Kathia Cavazos Castillo.
Fourteen police in the northern Mexican town of Allende have been arrested for their suspected role in the killings of two young women, Nuevo Leon state authorities said Wednesday.
The police had “received orders” from an organized crime gang to hand over the women, who were detained Sunday in Allende for a minor offense, the state’s Security Council spokesman, Jorge Domene, said.
The victims, 24-year-old half-sisters Katia Cavazos Castillo and Kendy Cavazos Caballero, were nieces of state Social Development Secretary Juana Aurora Cavazos.
They remained 40 minutes at the Allende jail before a criminal gang ordered the police to drop them off in the main square of the town, located 60 kilometers (37 miles) from Monterrey, Nuevo Leon’s capital.
“From that point, what we know so far is they were taken away by an organized crime gang” and their mutilated bodies turned up several hours later, Domene said.
“Municipal authorities were complicit (in their deaths) and that’s why 14 police have been arrested,” he added.
The bodies of the two women were left in plastic coffins along with a message from the criminals.

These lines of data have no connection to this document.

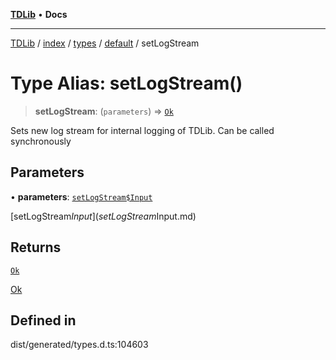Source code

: [**TDLib**](../../../../../../README.md) • **Docs**

***

[TDLib](../../../../../../modules.md) / [index](../../../../../README.md) / [types](../../../README.md) / [default](../README.md) / setLogStream

# Type Alias: setLogStream()

> **setLogStream**: (`parameters`) => [`Ok`](Ok-1.md)

Sets new log stream for internal logging of TDLib. Can be called synchronously

## Parameters

• **parameters**: [`setLogStream$Input`](setLogStream$Input.md)

[setLogStream$Input](setLogStream$Input.md)

## Returns

[`Ok`](Ok-1.md)

[Ok](Ok-1.md)

## Defined in

dist/generated/types.d.ts:104603
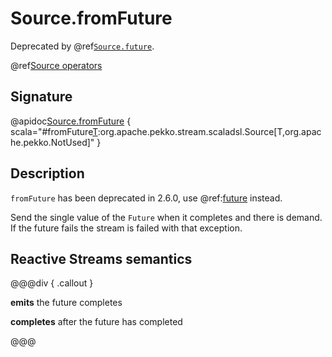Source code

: # Source.fromFuture

Deprecated by @ref[`Source.future`](future.md).

@ref[Source operators](../index.md#source-operators)

## Signature

@apidoc[Source.fromFuture](Source$) { scala="#fromFuture[T](future:scala.concurrent.Future[T]):org.apache.pekko.stream.scaladsl.Source[T,org.apache.pekko.NotUsed]" }


## Description

`fromFuture` has been deprecated in 2.6.0, use @ref:[future](future.md) instead.

Send the single value of the `Future` when it completes and there is demand.
If the future fails the stream is failed with that exception.

## Reactive Streams semantics

@@@div { .callout }

**emits** the future completes

**completes** after the future has completed

@@@
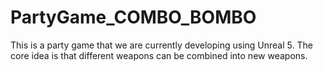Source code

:# PartyGame_COMBO_BOMBO
This is a party game that we are currently developing using Unreal 5. The core idea is that different weapons can be combined into new weapons.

Allende is part of the citrus-growing region of Nuevo Leon that also includes the towns of Montemorelos and General Teran, an area plagued by high levels of gangland violence.
General Teran currently has no police force because all of the municipal officers resigned after their station was attacked with grenades and firearms.
The mayor’s office in Montemorelos also was targeted recently in a grenade attack.
Nuevo Leon, which borders Texas, has seen about 1,000 homicides this year, most of them connected to a brutal turf war between the Gulf and Los Zetas drug mobs.
Monterrey is home to many of Mexico’s industrial giants and long seemed to be immune to the drug war that has claimed more than 40,000 lives nationwide since December 2006, when newly inaugurated President Felipe Calderon militarized the struggle with the cartels.
But that metropolis and its suburbs have been battered by a wave of drug-related violence since March 2010.